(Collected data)
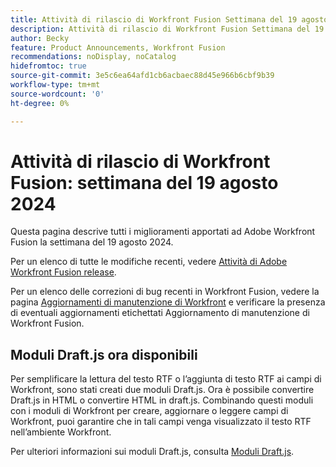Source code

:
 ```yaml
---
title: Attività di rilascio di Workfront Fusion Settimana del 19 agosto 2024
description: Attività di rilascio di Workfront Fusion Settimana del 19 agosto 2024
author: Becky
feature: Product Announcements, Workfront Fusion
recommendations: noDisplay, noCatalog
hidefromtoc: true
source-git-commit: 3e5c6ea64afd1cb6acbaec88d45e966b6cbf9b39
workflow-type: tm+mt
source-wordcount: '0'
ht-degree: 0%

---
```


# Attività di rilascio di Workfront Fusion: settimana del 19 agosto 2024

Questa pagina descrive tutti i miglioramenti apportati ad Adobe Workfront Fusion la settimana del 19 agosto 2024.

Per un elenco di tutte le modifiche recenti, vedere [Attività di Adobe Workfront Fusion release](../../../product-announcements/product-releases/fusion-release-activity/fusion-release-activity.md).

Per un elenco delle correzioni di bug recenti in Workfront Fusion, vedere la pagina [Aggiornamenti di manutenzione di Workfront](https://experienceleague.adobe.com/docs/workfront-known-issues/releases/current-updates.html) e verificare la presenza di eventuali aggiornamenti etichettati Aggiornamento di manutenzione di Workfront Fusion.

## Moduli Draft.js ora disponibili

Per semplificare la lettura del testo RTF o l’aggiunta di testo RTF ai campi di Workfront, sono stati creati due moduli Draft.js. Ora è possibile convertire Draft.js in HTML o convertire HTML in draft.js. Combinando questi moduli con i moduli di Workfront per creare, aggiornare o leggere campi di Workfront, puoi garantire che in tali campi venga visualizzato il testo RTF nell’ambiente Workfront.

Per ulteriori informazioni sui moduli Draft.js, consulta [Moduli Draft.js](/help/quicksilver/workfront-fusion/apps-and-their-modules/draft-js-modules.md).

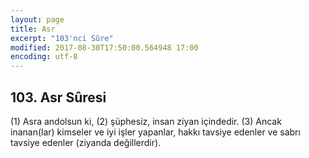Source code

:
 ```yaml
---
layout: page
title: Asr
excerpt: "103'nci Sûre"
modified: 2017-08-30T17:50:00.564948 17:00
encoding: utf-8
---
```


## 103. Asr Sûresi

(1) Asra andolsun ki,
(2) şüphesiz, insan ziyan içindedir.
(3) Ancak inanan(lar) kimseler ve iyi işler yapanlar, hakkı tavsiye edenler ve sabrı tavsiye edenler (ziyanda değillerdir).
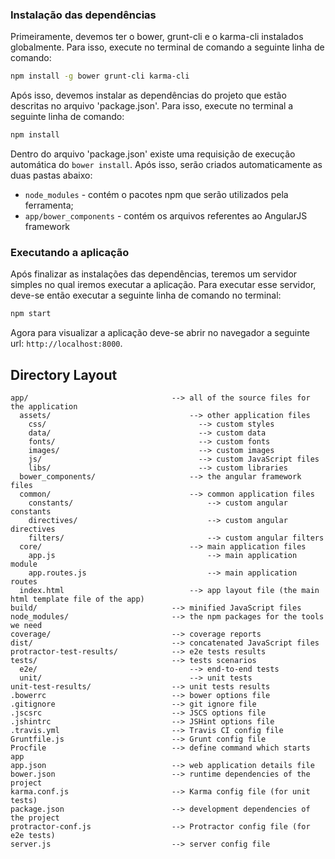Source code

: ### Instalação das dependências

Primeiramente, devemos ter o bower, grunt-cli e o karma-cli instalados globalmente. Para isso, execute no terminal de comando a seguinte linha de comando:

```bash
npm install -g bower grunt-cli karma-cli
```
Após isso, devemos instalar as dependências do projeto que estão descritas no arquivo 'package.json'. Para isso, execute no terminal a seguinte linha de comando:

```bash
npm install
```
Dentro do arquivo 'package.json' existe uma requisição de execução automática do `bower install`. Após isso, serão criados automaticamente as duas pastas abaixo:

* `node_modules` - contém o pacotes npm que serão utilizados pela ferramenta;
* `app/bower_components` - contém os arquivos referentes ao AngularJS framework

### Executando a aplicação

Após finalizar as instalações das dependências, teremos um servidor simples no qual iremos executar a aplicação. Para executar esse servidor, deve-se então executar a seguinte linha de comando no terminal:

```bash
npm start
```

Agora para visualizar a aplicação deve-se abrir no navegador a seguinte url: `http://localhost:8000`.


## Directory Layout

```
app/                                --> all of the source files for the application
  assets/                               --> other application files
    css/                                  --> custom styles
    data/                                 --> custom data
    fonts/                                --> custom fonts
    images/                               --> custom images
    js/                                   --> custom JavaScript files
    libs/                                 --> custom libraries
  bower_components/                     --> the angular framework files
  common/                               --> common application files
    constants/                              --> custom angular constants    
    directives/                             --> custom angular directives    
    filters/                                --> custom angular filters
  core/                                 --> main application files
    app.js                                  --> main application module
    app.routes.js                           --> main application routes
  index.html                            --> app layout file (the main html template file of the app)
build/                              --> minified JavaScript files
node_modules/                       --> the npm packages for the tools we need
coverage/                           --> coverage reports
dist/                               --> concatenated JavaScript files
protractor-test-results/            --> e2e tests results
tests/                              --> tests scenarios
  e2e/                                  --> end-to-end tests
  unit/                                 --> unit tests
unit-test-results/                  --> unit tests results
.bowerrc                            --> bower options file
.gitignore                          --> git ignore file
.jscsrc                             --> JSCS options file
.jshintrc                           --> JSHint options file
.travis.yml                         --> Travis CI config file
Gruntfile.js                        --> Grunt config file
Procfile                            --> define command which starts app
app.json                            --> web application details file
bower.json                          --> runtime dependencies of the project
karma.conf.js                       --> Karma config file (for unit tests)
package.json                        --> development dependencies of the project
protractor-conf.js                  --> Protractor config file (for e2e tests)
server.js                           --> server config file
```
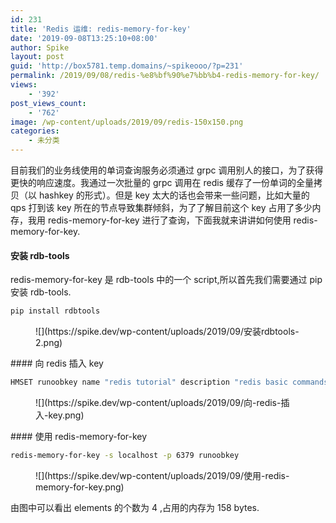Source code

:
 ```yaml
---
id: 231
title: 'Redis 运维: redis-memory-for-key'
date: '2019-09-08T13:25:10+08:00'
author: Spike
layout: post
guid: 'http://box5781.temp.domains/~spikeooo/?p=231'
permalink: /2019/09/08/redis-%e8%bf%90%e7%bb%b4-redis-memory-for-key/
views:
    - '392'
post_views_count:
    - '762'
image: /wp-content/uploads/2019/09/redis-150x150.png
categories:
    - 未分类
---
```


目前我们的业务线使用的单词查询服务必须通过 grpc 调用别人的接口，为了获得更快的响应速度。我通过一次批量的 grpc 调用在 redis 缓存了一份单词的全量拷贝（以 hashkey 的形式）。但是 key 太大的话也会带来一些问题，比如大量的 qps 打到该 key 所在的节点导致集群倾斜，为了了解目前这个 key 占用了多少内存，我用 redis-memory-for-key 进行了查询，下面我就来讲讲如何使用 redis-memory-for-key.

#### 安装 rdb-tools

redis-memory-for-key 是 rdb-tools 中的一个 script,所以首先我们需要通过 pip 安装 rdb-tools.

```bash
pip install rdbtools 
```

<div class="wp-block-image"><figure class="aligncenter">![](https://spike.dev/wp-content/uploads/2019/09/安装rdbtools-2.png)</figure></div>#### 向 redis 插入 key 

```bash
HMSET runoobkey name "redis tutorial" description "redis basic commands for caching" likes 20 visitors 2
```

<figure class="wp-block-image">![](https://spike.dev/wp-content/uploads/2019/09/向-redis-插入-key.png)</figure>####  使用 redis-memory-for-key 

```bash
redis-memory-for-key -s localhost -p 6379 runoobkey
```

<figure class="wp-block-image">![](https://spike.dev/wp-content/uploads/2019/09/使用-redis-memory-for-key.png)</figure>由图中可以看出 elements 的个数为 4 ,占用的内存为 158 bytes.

» **WHAT IS EXPECTED**
Across all the entries above, how many lines have the word "releases" in them? Only the number, please.

» **WRITTEN ANSWER**
2